相互理解は進むか
相互理解は進むか
世界は益々狭くなり、世界の人々の価値基準は、民族、宗教、思想、言語、歴史、制度により、それぞれに異なる。しかし、逆説的ではあるが、20世紀以前の時代と21世紀を比べれば、その差異は縮小傾向にあるように見え、むしろ同質化・均質化が進んだとも言える。グローバル化とインターネットなどのコミュニケーション手段が多様化し、時間と空間を超えて簡便に情報・知識を入手出来、あらゆる情報が瞬時に世界を行き来し、それを利用可能な人口は飛躍的に増大し、相互の文化に接する機会が飛躍的に増えたためである。

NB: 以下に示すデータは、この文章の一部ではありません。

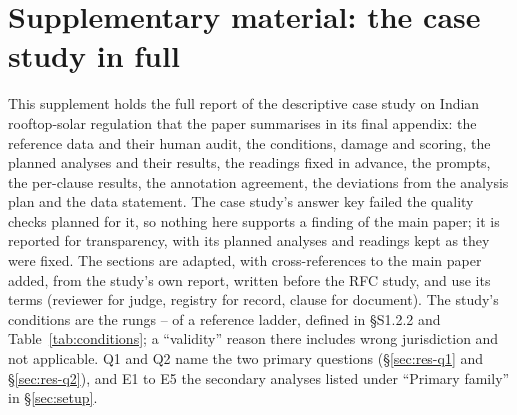 \setcounter{section}{0}\setcounter{subsection}{0}\setcounter{table}{0}\setcounter{figure}{0}
\renewcommand{\thesection}{S\arabic{section}}
\renewcommand{\thetable}{S\arabic{table}}
\renewcommand{\thefigure}{S\arabic{figure}}
\renewcommand{\theHsection}{S\arabic{section}}
\renewcommand{\theHtable}{S\arabic{table}}
\renewcommand{\theHfigure}{S\arabic{figure}}
\section*{Supplementary material: the case study in full}
\noindent This supplement holds the full report of the descriptive case study on Indian rooftop-solar regulation that
the paper summarises in its final appendix: the reference data and their human audit, the conditions, damage and
scoring, the planned analyses and their results, the readings fixed in advance, the prompts, the per-clause results,
the annotation agreement, the deviations from the analysis plan and the data statement. The case study's answer key
failed the quality checks planned for it, so nothing here supports a finding of the main paper; it is reported for
transparency, with its planned analyses and readings kept as they were fixed. The sections are adapted, with cross-references to the main paper added, from the
study's own report, written before the RFC study, and use its terms (reviewer for judge, registry for record, clause
for document). The study's conditions are the rungs -- of a reference ladder, defined in \S S1.2.2 and
Table~\ref{tab:conditions}; a ``validity'' reason there includes wrong jurisdiction and not applicable. Q1 and Q2 name
the two primary questions (\S\ref{sec:res-q1} and \S\ref{sec:res-q2}), and E1 to E5 the secondary analyses listed
under ``Primary family'' in \S\ref{sec:setup}.




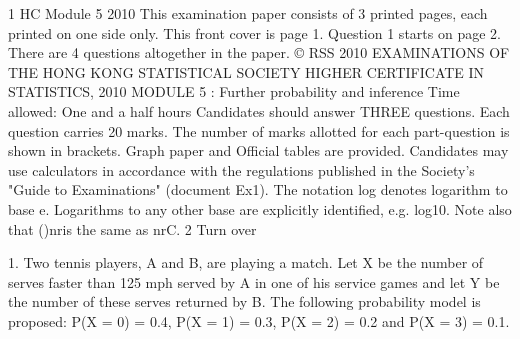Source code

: 1 HC Module 5 2010
This examination paper consists of 3 printed pages, each printed on one side only.
This front cover is page 1.
Question 1 starts on page 2.
There are 4 questions altogether in the paper.
© RSS 2010
EXAMINATIONS OF THE HONG KONG STATISTICAL SOCIETY HIGHER CERTIFICATE IN STATISTICS, 2010 MODULE 5 : Further probability and inference Time allowed: One and a half hours Candidates should answer THREE questions. Each question carries 20 marks. The number of marks allotted for each part-question is shown in brackets. Graph paper and Official tables are provided. Candidates may use calculators in accordance with the regulations published in the Society's "Guide to Examinations" (document Ex1). The notation log denotes logarithm to base e. Logarithms to any other base are explicitly identified, e.g. log10. Note also that ()nris the same as nrC.
2
Turn over

1. Two tennis players, A and B, are playing a match. Let X be the number of serves faster than 125 mph served by A in one of his
service games and let Y be the number of these serves returned by B. 
The following probability model is proposed: P(X = 0) = 0.4, P(X = 1) = 0.3, P(X = 2) = 0.2 and P(X = 3) = 0.1.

情報の中身もさることながら、情報の増大に連れて紆余曲折を経ながら、世界の人々の相互理解も遅ればせながら進んでいくと思われる。
多様性と類似性
今、移民・難民・マイノリティなどの社会的包摂と多様性の容認が社会全般に求められているが、そこには根本的にわかり合える、理解し合えるという前提が必要である。その前提を為すものとして、人間性に対する共通の理解が不可欠である。問題は、違いに焦点を当てるのか、類似性に焦点を当てるのかということである。
遺伝子に書かれたブループリント
イエール大学のニコラス・クリスタキス博士はその著書「ブループリント-よい未来を築くための進化論と人類史-」で、社会性は人間のDNAに組み込まれている、私たち一人ひとりが自分の内部に「善き社会をつくりあげるための進化的青写真(DNAというインクで書かれた社会生活というブループリント)をもっているという、進化生物学の学術的根拠を挙げながら、確信をもって主張している。言ってみれば、人間性善説である。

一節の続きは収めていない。